CEZASIZLIK POLİTİKASI

DEM Parti Wan Milletvekili Gülcan Kaçmaz Sayyiğit, Wan’da da kadınların yaşadığı sorunların günden güne arttığını belirtti. Sayyiğit, şunları söyledi:“Özellikle son yıllarda kaza veya intihar şeklinde kamuoyuna yansıtılan birçok şüpheli kadın ölümü vakası yaşanıyor. Kadına yönelik şiddet, insan hakkı ihlali olarak yaşamın her alanında kendini gösteriyor. Cinsiyet eşitsizliğinin derinleştirildiği ve erkek egemen tahakkümün inşa edilmeye çalışıldığı bir siyasi atmosferde bunun daha da keskinleştiği açıkça görülmektedir. Özellikle adalet içermeyen toplumsal cinsiyet yapısı, dayatılan bağımlı yaşam kültürü ve şiddete karşı cezasızlık politikaları bu olguyu beslemeye devam etmektedir. Buna karşın devlet erki, mevcut mevzuatı dahi uygulamazken İstanbul Sözleşmesini feshetmiştir. Dolayısıyla kadınlara yönelik şiddet ile kadın cinayetlerinin adli bir vaka olmanın ötesine geçerek politik bir bilinç taşıdığı görülmektedir.” 
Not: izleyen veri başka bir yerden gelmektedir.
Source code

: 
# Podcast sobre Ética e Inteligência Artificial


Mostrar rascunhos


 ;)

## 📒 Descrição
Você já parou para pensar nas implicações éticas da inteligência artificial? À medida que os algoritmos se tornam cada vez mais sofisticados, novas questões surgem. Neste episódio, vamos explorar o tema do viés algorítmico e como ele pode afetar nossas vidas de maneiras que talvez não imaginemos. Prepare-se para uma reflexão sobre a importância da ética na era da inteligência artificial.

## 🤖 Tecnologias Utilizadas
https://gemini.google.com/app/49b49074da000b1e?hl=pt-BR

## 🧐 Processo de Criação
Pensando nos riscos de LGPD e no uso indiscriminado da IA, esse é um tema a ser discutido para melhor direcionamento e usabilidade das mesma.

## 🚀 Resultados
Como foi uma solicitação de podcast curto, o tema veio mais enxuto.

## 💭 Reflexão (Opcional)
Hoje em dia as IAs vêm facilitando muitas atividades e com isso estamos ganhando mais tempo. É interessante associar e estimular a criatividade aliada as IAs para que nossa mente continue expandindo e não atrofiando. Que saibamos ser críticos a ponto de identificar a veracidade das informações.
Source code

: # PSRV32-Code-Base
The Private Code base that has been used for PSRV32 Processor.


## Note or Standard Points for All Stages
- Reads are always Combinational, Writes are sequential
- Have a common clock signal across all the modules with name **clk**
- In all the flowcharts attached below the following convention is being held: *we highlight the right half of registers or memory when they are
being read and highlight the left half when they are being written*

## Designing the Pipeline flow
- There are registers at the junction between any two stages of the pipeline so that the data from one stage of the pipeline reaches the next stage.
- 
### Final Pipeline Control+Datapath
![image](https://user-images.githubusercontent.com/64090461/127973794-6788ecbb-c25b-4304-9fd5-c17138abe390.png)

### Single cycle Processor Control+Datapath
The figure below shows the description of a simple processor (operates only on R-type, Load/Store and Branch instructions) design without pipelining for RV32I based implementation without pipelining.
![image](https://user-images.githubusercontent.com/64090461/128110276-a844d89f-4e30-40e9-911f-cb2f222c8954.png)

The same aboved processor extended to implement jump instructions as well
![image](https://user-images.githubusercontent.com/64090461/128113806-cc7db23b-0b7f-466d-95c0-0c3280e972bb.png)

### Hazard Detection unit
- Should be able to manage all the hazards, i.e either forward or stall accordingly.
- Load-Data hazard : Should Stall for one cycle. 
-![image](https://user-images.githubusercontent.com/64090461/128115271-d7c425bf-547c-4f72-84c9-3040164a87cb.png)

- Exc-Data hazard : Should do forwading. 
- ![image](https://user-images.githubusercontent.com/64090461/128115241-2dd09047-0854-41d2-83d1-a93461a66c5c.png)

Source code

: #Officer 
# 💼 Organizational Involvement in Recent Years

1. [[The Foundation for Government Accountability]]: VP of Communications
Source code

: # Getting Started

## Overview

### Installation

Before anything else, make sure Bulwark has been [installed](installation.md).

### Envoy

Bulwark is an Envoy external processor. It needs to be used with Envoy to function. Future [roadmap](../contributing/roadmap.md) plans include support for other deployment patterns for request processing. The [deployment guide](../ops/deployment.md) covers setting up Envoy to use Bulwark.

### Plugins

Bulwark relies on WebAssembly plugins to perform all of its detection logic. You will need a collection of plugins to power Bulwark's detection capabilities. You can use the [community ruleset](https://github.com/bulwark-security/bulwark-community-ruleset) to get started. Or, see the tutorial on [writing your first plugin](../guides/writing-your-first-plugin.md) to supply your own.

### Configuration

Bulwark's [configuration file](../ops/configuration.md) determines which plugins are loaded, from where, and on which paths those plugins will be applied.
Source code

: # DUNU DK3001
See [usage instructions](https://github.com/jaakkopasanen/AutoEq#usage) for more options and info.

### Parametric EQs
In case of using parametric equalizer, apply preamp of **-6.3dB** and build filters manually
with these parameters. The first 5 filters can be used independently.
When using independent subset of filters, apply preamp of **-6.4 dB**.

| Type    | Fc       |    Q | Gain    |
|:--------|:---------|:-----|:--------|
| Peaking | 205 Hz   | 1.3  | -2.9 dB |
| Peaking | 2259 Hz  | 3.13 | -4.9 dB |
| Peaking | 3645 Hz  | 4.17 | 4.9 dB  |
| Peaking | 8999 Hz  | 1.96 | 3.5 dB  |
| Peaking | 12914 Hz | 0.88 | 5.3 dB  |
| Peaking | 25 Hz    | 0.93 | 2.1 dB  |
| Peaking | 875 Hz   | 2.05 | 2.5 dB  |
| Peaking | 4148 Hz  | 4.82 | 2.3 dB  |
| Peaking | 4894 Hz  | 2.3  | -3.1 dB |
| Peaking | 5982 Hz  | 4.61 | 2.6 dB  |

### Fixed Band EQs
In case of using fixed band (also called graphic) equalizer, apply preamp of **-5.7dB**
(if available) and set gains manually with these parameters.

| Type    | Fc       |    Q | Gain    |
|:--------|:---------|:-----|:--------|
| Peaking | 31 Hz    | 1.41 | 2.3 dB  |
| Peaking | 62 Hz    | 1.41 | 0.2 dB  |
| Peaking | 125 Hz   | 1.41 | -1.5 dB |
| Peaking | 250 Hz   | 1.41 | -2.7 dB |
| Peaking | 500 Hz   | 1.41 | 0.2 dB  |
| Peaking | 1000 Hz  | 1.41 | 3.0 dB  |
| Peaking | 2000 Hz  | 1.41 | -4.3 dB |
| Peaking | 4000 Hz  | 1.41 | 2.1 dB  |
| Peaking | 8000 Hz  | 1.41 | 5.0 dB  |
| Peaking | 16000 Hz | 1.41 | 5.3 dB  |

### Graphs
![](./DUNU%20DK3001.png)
CEZASIZLIK POLİTİKASI SÜRÜYOR

Wan’da kadın cinayetlerinin giderek artığını ve bunun verilerle ortaya çıktığını ifade eden Sayyiğit, şunları paylaştı: “Wan’da kadın cinayetlerinin kapsamlı bir şekilde araştırılmadan kayıtlara ‘intihar’ olarak geçirilmesi kamuoyunda şüpheleri derinleştiriyor. Çünkü şüpheli ölümlerin arkasında yatan sebepler ortaya konulmazken intihar olup olmadığına yönelik etkili bir soruşturma ve kovuşturma yürütülmemektedir. Bu sebeple kadın hareketleri ve dernekleri başta olmak üzere sivil toplum kuruluşları da kayıtlara ‘intihar’ olarak geçirilen birçok vakanın bir cinayet olabileceğini, ailesi veya başkası tarafından intihara sürüklenmiş olabileceğinin altını çizmektedir. Wan’da Nisan 2021’de yaşanan Çiğdem E. vakası, intihar olarak kayıtlara geçen ölümler konusunda bir emsal teşkil etmektedir. 23 yaşındaki Çiğdem E. evinin üçüncü katından şüpheli bir şekilde düşerek ağır yaralanmış, bu durum eşi tarafından intihar olarak anlatılmıştır. Tedavi gördüğü hastanede bilincinin açılmasıyla Çiğdem E, eşi tarafından katledilmek istendiğini ifade etmiştir. Wan’da yaşanan şüpheli kadın ölümlerinin üzerine gidilerek gerekli tedbirlerin alınması durumunda kaza, intihar olduğu ifade edilen birçok vakanın gerçek sebepleri ortaya çıkarılabilir. Buna rağmen her vakanın sadece görünen veya yansıtılan yüzüyle ilgilenilirken dosyalar da kısa süre içinde kapatılarak cezasızlık politikasında ısrar edilmektedir.”